◆ Record set ◆
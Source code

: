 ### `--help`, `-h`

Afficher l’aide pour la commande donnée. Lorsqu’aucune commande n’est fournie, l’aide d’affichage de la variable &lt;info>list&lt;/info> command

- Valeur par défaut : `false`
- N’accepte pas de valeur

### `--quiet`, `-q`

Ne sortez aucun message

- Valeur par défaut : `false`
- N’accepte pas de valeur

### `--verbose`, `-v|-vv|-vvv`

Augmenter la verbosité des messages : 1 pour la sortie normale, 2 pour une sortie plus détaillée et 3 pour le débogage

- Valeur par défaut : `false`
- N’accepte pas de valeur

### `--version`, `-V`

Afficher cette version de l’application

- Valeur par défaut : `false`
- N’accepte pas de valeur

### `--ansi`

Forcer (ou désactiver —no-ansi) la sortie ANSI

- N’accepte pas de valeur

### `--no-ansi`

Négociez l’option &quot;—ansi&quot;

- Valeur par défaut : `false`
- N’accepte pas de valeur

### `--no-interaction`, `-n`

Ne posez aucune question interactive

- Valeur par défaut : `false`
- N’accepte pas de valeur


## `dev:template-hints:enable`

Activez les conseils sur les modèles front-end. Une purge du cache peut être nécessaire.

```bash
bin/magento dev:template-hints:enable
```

◆ What this task involves ◆
When a line of the material holds the string "ansi", copy that line.

◆ The completed task ◆
### `--ansi`
Forcer (ou désactiver —no-ansi) la sortie ANSI
### `--no-ansi`
Négociez l’option &quot;—ansi&quot;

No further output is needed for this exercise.